Origins of the 1,500 Hour Rule
The 1,500 hour rule came not from science or informed analysis, but primarily due to advocacy from pilot organizations with a vested interest in the outcome.
To understand why Congress chose to bypass the aviation regulatory and safety agencies it is useful to look at the structure of the US aviation industry. The industry is comprised of a small number of major carriers (United, Delta, American, US Airways, etc.) as well as a number of regional airlines (SkyWest, Pinnacle, Mesa, etc.) that primarily operate smaller planes (typically 50-76 seat jets) under contractual arrangements with the majors. The regional airlines operate under the same safety regulations as the majors. They provide roughly half of all flights at US airports.
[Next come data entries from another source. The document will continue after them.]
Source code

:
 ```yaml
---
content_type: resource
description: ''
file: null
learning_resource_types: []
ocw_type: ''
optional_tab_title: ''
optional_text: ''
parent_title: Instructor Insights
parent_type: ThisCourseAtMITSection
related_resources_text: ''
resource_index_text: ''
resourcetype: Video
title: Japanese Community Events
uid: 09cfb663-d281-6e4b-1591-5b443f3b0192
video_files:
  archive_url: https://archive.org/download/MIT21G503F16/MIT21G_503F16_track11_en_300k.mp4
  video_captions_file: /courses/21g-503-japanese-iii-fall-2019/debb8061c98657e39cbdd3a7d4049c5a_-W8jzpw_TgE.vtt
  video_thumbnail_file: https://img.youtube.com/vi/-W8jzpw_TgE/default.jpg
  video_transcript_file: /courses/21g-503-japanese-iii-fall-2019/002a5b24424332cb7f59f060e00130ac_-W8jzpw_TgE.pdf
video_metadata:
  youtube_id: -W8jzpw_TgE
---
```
The regional carriers operate under the direction of their major partners, flying schedules and planes as directed by the majors, even painting their planes in a manner similar to the majors. They exist because they pay their pilots less than the majors, allowing them to operate planes and routes that the majors could not operate profitably with their own personnel and fleets. This has created considerable animosity between the collective bargaining representatives for the pilots (Primarily ALPA, the Airline Pilots Association) and the regional airline industry and its pilots (even though many of them are also represented by ALPA). A First Officer could formerly secure a position with as little as 250 hours (and then benefit from the experience of the senior pilot at his side guiding them along as hours built up). Now that same pilot has to self-fund those additional hours, which will serve as a barrier to entry, reducing the supply of pilots and removing competition from those already in the cockpit. Getting a 1,500 hour rule imposed on the regional carriers can be expected to reduce the supply of pilots as the individual’s cost of earning a spot in the cockpit has just gone up markedly.
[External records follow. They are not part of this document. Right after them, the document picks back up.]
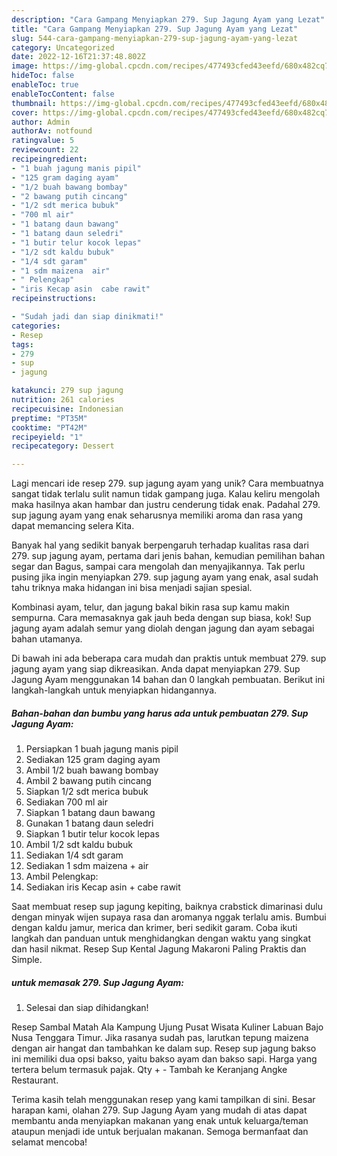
 ```yaml
---
description: "Cara Gampang Menyiapkan 279. Sup Jagung Ayam yang Lezat"
title: "Cara Gampang Menyiapkan 279. Sup Jagung Ayam yang Lezat"
slug: 544-cara-gampang-menyiapkan-279-sup-jagung-ayam-yang-lezat
category: Uncategorized
date: 2022-12-16T21:37:48.802Z
image: https://img-global.cpcdn.com/recipes/477493cfed43eefd/680x482cq70/279-sup-jagung-ayam-foto-resep-utama.jpg
hideToc: false
enableToc: true
enableTocContent: false
thumbnail: https://img-global.cpcdn.com/recipes/477493cfed43eefd/680x482cq70/279-sup-jagung-ayam-foto-resep-utama.jpg
cover: https://img-global.cpcdn.com/recipes/477493cfed43eefd/680x482cq70/279-sup-jagung-ayam-foto-resep-utama.jpg
author: Admin
authorAv: notfound
ratingvalue: 5
reviewcount: 22
recipeingredient:
- "1 buah jagung manis pipil"
- "125 gram daging ayam"
- "1/2 buah bawang bombay"
- "2 bawang putih cincang"
- "1/2 sdt merica bubuk"
- "700 ml air"
- "1 batang daun bawang"
- "1 batang daun seledri"
- "1 butir telur kocok lepas"
- "1/2 sdt kaldu bubuk"
- "1/4 sdt garam"
- "1 sdm maizena  air"
- " Pelengkap"
- "iris Kecap asin  cabe rawit"
recipeinstructions:

- "Sudah jadi dan siap dinikmati!"
categories:
- Resep
tags:
- 279
- sup
- jagung

katakunci: 279 sup jagung 
nutrition: 261 calories
recipecuisine: Indonesian
preptime: "PT35M"
cooktime: "PT42M"
recipeyield: "1"
recipecategory: Dessert

---
```





Lagi mencari ide resep 279. sup jagung ayam yang unik? Cara membuatnya sangat tidak terlalu sulit namun tidak gampang juga. Kalau keliru mengolah maka hasilnya akan hambar dan justru cenderung tidak enak. Padahal 279. sup jagung ayam yang enak seharusnya memiliki aroma dan rasa yang dapat memancing selera Kita.





Banyak hal yang sedikit banyak berpengaruh terhadap kualitas rasa dari 279. sup jagung ayam, pertama dari jenis bahan, kemudian pemilihan bahan segar dan Bagus, sampai cara mengolah dan menyajikannya. Tak perlu pusing jika ingin menyiapkan 279. sup jagung ayam yang enak,      asal sudah tahu triknya maka hidangan ini bisa menjadi sajian spesial.














Kombinasi ayam, telur, dan jagung bakal bikin rasa sup kamu makin sempurna. Cara memasaknya gak jauh beda dengan sup biasa, kok! Sup jagung ayam adalah semur yang diolah dengan jagung dan ayam sebagai bahan utamanya.






Di bawah ini ada beberapa cara mudah dan praktis untuk membuat 279. sup jagung ayam yang siap dikreasikan. Anda dapat menyiapkan 279. Sup Jagung Ayam menggunakan 14 bahan dan 0 langkah pembuatan. Berikut ini langkah-langkah untuk menyiapkan hidangannya.

<!--inarticleads1-->

##### Bahan-bahan dan bumbu yang harus ada untuk pembuatan 279. Sup Jagung Ayam:

1. Persiapkan 1 buah jagung manis pipil
1. Sediakan 125 gram daging ayam
1. Ambil 1/2 buah bawang bombay
1. Ambil 2 bawang putih cincang
1. Siapkan 1/2 sdt merica bubuk
1. Sediakan 700 ml air
1. Siapkan 1 batang daun bawang
1. Gunakan 1 batang daun seledri
1. Siapkan 1 butir telur kocok lepas
1. Ambil 1/2 sdt kaldu bubuk
1. Sediakan 1/4 sdt garam
1. Sediakan 1 sdm maizena + air
1. Ambil  Pelengkap:
1. Sediakan iris Kecap asin + cabe rawit


Saat membuat resep sup jagung kepiting, baiknya crabstick dimarinasi dulu dengan minyak wijen supaya rasa dan aromanya nggak terlalu amis. Bumbui dengan kaldu jamur, merica dan krimer, beri sedikit garam. Coba ikuti langkah dan panduan untuk menghidangkan dengan waktu yang singkat dan hasil nikmat. Resep Sup Kental Jagung Makaroni Paling Praktis dan Simple. 

<!--inarticleads2-->

#####  untuk memasak 279. Sup Jagung Ayam:


1. Selesai dan siap dihidangkan!

Resep Sambal Matah Ala Kampung Ujung Pusat Wisata Kuliner Labuan Bajo Nusa Tenggara Timur. Jika rasanya sudah pas, larutkan tepung maizena dengan air hangat dan tambahkan ke dalam sup. Resep sup jagung bakso ini memiliki dua opsi bakso, yaitu bakso ayam dan bakso sapi. Harga yang tertera belum termasuk pajak. Qty + - Tambah ke Keranjang Angke Restaurant. 

Terima kasih telah menggunakan resep yang kami tampilkan di sini. Besar harapan kami, olahan 279. Sup Jagung Ayam yang mudah di atas dapat membantu anda menyiapkan makanan yang enak untuk keluarga/teman ataupun menjadi ide untuk berjualan makanan. Semoga bermanfaat dan selamat mencoba!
The major airlines regularly hire pilots from the regional industry, with the regional industry in turn recruiting new pilots, putting them through their own training programs before they enter the cockpit. The 1,500 hour rule will disrupt this progression, and costs can be expected to rise for the regional airline industry. Unlike in other industries, however, the regional airlines have no way to pass costs along to customers via higher prices. They typically operate under fixed fee arrangements that stipulate a fixed price for the operations they carry out. If they can’t control their costs then they operate at a loss, if at all. Ultimately the losers will be the American consumer, for whom fares will have to rise and smaller communities which may lose service. In bypassing the safety agencies Congress did little more than impose unnecessary costs, particularly on the regional airline industry.
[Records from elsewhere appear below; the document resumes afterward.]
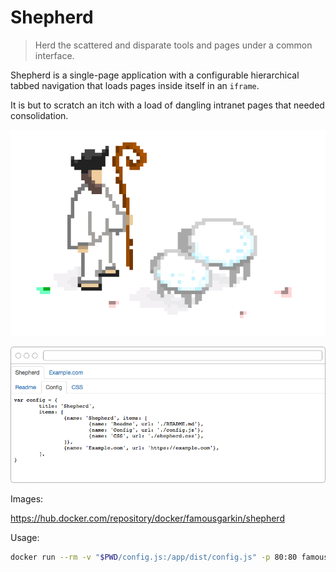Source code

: # Shepherd

> Herd the scattered and disparate tools and pages under a common interface.

Shepherd is a single-page application with a configurable hierarchical tabbed navigation that loads pages inside itself in an `iframe`.

It is but to scratch an itch with a load of dangling intranet pages that needed consolidation.

![](assets/shepherd.png)

![](assets/example.png)

Images:

https://hub.docker.com/repository/docker/famousgarkin/shepherd

Usage:

```sh
docker run --rm -v "$PWD/config.js:/app/dist/config.js" -p 80:80 famousgarkin/shepherd
```

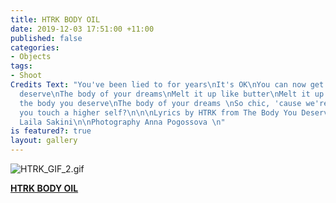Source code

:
 ```yaml
---
title: HTRK BODY OIL
date: 2019-12-03 17:51:00 +11:00
published: false
categories:
- Objects
tags:
- Shoot
Credits Text: "You've been lied to for years\nIt's OK\nYou can now get the body you
  deserve\nThe body of your dreams\nMelt it up like butter\nMelt it up like gasoline\nIn
  the body you deserve\nThe body of your dreams \nSo chic, 'cause we're psychic\nCan
  you touch a higher self?\n\n\nLyrics by HTRK from The Body You Deserve\nConcept/Editor
  Laila Sakini\n\nPhotography Anna Pogossova \n"
is featured?: true
layout: gallery
---
```


![HTRK_GIF_2.gif](/uploads/HTRK_GIF_2.gif)

**[HTRK BODY OIL](https://htrk.bigcartel.com/product/htrk-body-oil)**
Proponents of this rule, like Captain Sullenberger, assert that a possible pilot shortage is insufficient grounds for repealing the 1,500 hour rule, arguing that “safety” should not be sacrificed by the threat of a pilot shortage. As we have seen, the FAA found little relationship between safety and the 1,500 hour rule. Creating a pilot shortage was precisely what the advocates of this rule hoped to achieve.
In closing, one must always ask whether safety in the skies is being properly addressed. To its credit the FAA’s rule making advanced sensible reforms – more hours in the type of plane being flown, minimum hours in multi-engine aircraft, etc – all of which passed its cost-benefit analysis. As in all such matters the rules must be looked at for both effectiveness and cost effectiveness. The 1,500 rule fails both tests.
 Briefly, this requires a minimum of 1,500 total flight hours which must include at least 500 hours cross-country time, 100 hours of night time, 75 hours of instrument time and 250 hours as Pilot in Command. It will be referred to here as the 1,500 hour rule.
 Wall Street Journal, 12/06/2012, Letters to the Editor, “We Need to Have Experienced Pilots”
 For full disclosure it should be noted that I served on the Board of Directors of Mesa Air Group, parent company of Air Midwest.
 The author is a Partner at Airline Forecasts, works with Mesa Airlines, a regional airline, and formerly was Special Assistant for Economic Policy to President George W. Bush.